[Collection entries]
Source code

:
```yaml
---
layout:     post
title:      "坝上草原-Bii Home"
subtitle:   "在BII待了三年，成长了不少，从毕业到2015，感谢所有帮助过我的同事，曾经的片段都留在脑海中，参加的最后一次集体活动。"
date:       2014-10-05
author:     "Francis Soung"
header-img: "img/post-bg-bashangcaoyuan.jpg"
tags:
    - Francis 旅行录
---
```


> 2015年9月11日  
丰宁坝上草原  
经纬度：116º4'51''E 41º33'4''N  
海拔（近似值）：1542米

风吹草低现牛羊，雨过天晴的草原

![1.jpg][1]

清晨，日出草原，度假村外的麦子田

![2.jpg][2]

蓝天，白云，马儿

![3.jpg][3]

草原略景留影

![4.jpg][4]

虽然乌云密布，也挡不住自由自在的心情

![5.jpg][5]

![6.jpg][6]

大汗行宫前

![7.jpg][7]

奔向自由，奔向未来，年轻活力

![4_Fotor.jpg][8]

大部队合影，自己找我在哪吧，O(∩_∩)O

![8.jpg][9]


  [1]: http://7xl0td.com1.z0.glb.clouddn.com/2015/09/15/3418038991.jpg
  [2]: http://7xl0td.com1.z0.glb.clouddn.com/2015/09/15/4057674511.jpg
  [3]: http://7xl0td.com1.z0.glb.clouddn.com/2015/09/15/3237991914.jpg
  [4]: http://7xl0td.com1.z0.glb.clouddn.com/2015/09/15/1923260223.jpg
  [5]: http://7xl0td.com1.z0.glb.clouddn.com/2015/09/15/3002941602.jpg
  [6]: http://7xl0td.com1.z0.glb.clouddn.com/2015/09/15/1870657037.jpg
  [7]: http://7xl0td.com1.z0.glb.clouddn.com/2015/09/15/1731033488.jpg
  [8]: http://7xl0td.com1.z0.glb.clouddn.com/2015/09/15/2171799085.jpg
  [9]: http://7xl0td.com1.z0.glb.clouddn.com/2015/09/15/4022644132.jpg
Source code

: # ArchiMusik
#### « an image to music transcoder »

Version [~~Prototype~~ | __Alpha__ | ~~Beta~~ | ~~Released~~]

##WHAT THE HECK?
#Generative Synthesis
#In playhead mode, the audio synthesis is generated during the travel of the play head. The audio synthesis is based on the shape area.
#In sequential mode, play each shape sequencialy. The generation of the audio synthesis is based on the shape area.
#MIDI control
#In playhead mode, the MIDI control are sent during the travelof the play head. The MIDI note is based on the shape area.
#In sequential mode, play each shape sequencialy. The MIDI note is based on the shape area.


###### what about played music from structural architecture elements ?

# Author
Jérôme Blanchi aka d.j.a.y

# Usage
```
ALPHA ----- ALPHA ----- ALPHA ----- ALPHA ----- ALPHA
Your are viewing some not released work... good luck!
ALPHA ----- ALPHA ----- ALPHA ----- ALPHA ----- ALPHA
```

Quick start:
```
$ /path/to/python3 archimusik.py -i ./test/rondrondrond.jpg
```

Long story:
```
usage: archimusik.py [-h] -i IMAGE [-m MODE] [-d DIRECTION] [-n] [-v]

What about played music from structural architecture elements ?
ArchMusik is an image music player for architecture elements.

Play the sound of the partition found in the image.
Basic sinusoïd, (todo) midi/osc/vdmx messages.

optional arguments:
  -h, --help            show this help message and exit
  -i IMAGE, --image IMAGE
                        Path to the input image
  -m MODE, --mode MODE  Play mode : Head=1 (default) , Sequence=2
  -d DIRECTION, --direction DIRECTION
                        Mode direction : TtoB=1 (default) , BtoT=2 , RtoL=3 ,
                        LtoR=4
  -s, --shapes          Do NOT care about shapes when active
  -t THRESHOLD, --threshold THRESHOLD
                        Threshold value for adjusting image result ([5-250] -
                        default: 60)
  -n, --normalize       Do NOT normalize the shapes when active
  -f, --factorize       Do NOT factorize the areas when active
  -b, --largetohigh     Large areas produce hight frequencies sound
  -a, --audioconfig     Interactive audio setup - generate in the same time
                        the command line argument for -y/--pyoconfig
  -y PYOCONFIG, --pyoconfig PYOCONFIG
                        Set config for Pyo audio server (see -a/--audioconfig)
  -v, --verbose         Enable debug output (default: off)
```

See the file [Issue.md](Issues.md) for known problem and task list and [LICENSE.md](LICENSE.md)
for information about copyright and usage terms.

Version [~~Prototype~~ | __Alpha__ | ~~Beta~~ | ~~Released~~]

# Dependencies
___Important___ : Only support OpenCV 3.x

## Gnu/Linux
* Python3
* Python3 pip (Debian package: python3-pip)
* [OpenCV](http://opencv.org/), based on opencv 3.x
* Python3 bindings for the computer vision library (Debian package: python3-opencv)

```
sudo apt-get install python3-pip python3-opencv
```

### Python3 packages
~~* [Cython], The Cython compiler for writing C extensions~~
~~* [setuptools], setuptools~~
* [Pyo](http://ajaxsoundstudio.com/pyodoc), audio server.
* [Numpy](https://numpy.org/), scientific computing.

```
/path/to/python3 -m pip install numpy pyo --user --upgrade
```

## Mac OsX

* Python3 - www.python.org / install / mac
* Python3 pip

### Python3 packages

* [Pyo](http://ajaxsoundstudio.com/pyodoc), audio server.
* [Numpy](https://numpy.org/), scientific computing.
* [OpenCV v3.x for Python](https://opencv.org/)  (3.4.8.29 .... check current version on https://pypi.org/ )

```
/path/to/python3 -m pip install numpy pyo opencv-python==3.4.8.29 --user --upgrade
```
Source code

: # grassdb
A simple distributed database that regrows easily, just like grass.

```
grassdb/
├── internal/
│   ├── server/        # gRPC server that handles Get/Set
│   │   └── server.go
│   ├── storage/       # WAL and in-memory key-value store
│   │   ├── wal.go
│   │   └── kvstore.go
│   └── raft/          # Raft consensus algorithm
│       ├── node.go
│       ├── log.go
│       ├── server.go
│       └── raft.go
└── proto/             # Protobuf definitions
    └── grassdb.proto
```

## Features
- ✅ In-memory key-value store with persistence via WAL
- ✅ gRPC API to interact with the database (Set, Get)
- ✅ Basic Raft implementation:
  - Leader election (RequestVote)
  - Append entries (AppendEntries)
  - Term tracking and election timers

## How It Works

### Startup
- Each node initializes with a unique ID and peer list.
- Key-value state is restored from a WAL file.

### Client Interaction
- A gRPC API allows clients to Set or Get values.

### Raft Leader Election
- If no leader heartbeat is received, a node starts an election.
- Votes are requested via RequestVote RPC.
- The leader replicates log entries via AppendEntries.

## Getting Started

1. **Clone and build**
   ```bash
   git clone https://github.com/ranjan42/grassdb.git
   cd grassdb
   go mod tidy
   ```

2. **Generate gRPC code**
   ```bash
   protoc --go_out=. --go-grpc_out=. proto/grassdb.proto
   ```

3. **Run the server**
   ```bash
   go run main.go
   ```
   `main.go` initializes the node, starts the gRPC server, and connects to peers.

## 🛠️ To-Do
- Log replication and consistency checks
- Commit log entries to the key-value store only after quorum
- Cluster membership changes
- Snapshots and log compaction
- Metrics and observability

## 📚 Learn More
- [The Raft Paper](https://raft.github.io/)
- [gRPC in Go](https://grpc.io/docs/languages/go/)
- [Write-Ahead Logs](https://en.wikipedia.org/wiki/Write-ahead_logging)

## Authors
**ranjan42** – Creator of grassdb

GOAL OF THE EXERCISE: Here the output must be the lines above from the line with "## Features" to the line with "- Commit log", both included, duplicated word for word and nothing else.

RESULT OF THIS TASK:
## Features
- ✅ In-memory key-value store with persistence via WAL
- ✅ gRPC API to interact with the database (Set, Get)
- ✅ Basic Raft implementation:
  - Leader election (RequestVote)
  - Append entries (AppendEntries)
  - Term tracking and election timers

## How It Works

### Startup
- Each node initializes with a unique ID and peer list.
- Key-value state is restored from a WAL file.

### Client Interaction
- A gRPC API allows clients to Set or Get values.

### Raft Leader Election
- If no leader heartbeat is received, a node starts an election.
- Votes are requested via RequestVote RPC.
- The leader replicates log entries via AppendEntries.

## Getting Started

1. **Clone and build**
   ```bash
   git clone https://github.com/ranjan42/grassdb.git
   cd grassdb
   go mod tidy
   ```

2. **Generate gRPC code**
   ```bash
   protoc --go_out=. --go-grpc_out=. proto/grassdb.proto
   ```

3. **Run the server**
   ```bash
   go run main.go
   ```
   `main.go` initializes the node, starts the gRPC server, and connects to peers.

## 🛠️ To-Do
- Log replication and consistency checks
- Commit log entries to the key-value store only after quorum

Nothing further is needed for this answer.